Ambient, elettronica, lounge. Una formazione composta da flauto, sassofono, basso, tastiere e voce recitante. Dalla loro pagina Facebook si scopre ben poco, ma già dal nome e dai simboli all’interno del libretto si capisce che davanti a questo album omonimo degli Arcadia Meccanica ci si trova al cospetto di un rituale, più che di un semplice disco. Un insieme di 10 brani strumentali ben realizzati, dalle atmosfere cinematiche che fondono basi elettroniche a strumenti a fiato e a corda, a cui si aggiunge in più episodi la voce che recita poesie piuttosto che testi di canzoni. Ed è proprio in questa unione tra parole e musica che qualcosa non funziona, non perché uno dei due elementi manchi di qualcosa, ma perché non riescono a compenetrarsi e scorrono a loro modo su due binari paralleli. Un matrimonio non del tutto riuscito, purtroppo, che rappresenta però il margine di miglioramento su cui il trio, che su disco diventa quartetto, ha spazio per lavorare e mettere meglio a fuoco il progetto.

(Autoprodotto) CD

BOB: Km299

Il secondo album dei modenesi BOB segna è un nuovo inizio. Tanto per cominciare è il primo lavoro scritto interamente dalla nuova formazione, composta ora dai due elementi storici Mattia Malavasi (voce) e Matteo Cariani (batteria) e dalle new entry Mauro Siviero (chitarra) e Carlo Cench (basso); in più è il primo album della band che si possa considerare tale, dato che il precedente “La caduta del Re” era più che altro una raccolta di registrazioni già contenute in vari EP. La matrice musicale del quartetto è quella del rock italiano nella sua forma più classica, quello di Litfiba, Vasco, Ligabue, ma che non disdegna anche le atmosfere più dure e le batterie quadrate di matrice americana, con AC/DC e Black Sabbath in testa. Un disco ben scritto, nel suo genere, ma che negli episodi più leggeri (“A22”, “Venerdì”, “Tu”) palesa troppo la ricerca del singolo e del ritornello facile, ammansendo la carica rock di brani come “Ho visto il Diavolo” e “La notte di Anita” e componendo così una tracklist varia ma anche discontinua.

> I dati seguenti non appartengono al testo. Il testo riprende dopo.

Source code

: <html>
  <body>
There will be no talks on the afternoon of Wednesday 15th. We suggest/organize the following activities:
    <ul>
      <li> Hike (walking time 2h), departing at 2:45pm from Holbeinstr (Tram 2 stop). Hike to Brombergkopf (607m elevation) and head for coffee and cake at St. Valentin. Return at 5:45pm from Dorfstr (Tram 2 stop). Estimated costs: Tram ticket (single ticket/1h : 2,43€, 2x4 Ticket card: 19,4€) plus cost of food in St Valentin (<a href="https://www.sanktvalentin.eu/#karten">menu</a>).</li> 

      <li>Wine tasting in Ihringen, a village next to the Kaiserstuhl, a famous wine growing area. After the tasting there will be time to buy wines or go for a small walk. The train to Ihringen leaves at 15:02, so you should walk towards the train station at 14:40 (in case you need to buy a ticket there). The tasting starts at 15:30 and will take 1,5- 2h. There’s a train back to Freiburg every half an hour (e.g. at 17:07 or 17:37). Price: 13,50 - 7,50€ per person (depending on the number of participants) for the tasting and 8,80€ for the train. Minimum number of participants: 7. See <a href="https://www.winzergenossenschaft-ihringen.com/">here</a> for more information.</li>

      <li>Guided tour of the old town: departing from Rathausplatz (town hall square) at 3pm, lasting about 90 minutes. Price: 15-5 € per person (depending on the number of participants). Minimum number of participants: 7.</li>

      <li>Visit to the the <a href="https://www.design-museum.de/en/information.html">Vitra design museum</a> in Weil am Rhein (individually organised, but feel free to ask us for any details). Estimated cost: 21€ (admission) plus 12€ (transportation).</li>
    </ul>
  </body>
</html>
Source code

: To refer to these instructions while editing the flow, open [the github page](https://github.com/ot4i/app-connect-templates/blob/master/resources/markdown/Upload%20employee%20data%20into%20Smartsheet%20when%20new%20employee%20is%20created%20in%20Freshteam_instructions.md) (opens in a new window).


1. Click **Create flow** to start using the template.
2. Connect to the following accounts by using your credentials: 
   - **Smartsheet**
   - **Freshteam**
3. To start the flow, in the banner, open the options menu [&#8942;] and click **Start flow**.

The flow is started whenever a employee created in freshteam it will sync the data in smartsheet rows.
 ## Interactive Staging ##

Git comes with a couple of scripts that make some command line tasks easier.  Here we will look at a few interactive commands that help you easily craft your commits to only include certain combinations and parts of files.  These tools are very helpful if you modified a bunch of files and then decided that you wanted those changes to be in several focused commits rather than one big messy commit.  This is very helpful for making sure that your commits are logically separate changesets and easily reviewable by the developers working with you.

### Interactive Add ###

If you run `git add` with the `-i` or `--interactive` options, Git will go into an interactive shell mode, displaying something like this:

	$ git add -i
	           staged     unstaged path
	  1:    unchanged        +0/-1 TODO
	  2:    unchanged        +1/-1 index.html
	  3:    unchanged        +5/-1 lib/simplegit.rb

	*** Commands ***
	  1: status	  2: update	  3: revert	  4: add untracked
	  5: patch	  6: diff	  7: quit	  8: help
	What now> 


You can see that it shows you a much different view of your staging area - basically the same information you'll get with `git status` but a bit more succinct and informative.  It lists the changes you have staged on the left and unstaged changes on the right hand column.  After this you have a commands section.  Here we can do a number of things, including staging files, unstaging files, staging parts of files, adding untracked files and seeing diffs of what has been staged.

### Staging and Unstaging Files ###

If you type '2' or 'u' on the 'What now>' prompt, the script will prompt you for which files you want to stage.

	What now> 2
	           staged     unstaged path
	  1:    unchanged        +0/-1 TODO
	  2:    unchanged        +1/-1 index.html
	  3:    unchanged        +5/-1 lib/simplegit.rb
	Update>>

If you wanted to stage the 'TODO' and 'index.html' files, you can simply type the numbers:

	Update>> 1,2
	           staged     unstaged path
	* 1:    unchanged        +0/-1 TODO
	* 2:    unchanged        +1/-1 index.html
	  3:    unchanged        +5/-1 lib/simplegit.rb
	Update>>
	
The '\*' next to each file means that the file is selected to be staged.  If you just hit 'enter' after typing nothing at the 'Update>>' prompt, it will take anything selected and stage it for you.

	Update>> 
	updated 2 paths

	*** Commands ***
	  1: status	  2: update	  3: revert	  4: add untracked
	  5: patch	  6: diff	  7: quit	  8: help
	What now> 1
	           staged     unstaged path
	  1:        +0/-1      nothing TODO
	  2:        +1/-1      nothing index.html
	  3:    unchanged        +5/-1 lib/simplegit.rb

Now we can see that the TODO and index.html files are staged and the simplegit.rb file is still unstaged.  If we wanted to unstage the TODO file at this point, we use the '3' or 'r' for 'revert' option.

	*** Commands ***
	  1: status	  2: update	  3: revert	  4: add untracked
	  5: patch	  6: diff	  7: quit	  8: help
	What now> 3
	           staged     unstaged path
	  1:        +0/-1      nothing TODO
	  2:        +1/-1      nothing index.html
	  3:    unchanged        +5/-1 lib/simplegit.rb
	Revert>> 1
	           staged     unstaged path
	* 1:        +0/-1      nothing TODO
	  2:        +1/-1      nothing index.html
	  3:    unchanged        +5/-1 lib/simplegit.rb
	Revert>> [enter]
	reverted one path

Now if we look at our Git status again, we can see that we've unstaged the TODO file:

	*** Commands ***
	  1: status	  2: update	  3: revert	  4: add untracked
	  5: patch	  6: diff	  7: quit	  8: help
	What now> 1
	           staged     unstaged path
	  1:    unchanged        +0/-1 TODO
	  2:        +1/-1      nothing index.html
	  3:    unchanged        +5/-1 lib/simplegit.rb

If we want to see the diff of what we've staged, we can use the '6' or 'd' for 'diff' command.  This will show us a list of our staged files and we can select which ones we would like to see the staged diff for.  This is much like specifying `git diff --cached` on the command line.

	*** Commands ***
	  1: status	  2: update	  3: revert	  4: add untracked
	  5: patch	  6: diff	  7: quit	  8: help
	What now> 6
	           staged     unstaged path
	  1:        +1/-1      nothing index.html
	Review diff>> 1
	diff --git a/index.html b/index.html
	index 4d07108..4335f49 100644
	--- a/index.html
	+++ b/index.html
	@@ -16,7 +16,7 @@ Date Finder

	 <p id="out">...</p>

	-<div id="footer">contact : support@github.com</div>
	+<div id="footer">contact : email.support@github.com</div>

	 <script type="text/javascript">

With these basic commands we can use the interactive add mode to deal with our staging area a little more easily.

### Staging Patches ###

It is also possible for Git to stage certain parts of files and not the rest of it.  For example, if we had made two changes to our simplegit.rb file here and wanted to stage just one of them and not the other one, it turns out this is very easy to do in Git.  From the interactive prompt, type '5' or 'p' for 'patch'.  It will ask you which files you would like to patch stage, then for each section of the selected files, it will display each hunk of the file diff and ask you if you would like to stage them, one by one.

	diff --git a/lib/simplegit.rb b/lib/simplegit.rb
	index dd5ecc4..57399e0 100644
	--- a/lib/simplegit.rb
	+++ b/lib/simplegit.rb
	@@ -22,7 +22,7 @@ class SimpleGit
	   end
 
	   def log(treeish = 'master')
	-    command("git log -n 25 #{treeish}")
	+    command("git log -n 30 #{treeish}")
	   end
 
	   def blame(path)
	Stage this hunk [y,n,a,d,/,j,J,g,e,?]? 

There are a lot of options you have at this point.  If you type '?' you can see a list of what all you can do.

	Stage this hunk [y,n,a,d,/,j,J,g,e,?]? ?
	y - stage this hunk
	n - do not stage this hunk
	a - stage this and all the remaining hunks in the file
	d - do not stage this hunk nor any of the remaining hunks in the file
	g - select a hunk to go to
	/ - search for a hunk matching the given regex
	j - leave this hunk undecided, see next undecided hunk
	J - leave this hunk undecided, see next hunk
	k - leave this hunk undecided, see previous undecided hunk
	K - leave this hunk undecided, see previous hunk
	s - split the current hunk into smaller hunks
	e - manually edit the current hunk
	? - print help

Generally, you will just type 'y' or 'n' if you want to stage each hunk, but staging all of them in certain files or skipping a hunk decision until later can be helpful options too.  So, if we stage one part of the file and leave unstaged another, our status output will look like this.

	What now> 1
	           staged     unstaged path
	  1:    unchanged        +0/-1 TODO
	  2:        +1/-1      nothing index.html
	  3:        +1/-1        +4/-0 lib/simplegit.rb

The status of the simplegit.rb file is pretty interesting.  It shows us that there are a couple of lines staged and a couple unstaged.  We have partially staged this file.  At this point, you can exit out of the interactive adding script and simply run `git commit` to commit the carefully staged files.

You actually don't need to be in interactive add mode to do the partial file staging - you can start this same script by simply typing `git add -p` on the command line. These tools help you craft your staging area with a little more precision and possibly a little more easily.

(Autoprodotto) CD / Digitale

DAVIDE BOSI: Don’t Try

Non fosse per il nome, schiacciando play su questo album d’esordio di Davide Bosi non si penserebbe che questo ragazzo sia di Cesena. Magari di Nashville, o di qualche paesino sperduto nel ventre degli Stati Uniti. La sua proposta musicale è un folk-indie leggero nei suoni ma denso nei contenuti, realizzato sempre in punta di piedi e con il minimo della strumentazione necessaria per portare il brano a compimento, con una voce leggera, sussurrata, che esce quasi di soppiatto dalle casse dello stereo. Quello scelto da Davide è un genere tosto con cui cimentarsi, dato che ci vuole un attimo a fare paragoni illustri e ritrovarsi sulla bilancia assieme a giganti come Nick Drake e Elliott Smith, o ai più recenti Kurt Vile e The War On Drugs. Con i suoi limiti, però, questo giovane cantautore riesce a portare a casa il risultato e a confezionare un disco scritto molto bene, anche se complessivamente un po’ piatto. C’è da lavorare per trovare un guizzo, magari una vocalità più caratteristica, ma il solco è segnato e siamo certi che il seguito sarà ancora migliore.